** Listed entries follows **
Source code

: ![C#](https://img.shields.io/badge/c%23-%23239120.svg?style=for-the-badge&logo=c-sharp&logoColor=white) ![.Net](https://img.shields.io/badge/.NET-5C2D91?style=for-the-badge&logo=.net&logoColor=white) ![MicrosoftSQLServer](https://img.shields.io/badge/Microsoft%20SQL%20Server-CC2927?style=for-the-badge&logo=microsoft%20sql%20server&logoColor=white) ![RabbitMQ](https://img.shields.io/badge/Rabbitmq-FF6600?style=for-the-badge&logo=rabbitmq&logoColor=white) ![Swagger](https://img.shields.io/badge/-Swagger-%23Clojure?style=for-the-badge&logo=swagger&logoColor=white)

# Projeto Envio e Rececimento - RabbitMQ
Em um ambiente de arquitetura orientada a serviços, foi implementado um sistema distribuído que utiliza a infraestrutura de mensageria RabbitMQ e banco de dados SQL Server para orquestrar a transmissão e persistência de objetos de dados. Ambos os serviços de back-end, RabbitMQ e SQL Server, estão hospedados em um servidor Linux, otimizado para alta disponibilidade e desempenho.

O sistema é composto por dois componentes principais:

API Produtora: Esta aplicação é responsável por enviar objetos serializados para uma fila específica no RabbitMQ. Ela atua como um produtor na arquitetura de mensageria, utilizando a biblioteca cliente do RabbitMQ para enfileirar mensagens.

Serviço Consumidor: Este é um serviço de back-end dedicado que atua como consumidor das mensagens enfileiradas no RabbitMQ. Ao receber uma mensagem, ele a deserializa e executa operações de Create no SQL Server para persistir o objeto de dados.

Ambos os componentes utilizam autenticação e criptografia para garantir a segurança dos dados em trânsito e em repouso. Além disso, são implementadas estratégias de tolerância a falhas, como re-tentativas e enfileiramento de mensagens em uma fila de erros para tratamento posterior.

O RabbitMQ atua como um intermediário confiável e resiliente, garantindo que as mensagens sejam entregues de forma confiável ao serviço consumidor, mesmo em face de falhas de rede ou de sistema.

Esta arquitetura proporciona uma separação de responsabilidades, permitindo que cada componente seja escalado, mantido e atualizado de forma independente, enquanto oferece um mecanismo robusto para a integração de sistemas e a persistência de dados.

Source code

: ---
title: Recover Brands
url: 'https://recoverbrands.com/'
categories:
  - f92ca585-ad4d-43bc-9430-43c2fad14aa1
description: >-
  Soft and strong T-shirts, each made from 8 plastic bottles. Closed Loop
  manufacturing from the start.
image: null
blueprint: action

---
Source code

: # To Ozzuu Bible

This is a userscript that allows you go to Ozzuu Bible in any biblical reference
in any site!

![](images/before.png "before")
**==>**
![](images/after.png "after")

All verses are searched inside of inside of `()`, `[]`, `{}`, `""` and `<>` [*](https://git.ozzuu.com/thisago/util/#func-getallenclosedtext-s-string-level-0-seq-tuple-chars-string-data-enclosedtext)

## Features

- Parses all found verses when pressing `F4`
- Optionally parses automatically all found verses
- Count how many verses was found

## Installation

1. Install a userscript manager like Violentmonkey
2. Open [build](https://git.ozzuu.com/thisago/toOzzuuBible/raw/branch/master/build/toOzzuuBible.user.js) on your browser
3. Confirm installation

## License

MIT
** End of Listed entries **
- [Work request]
Nothing but a number belongs in the answer: the number of lines above that contain "verses".

- [Solution for this problem]
4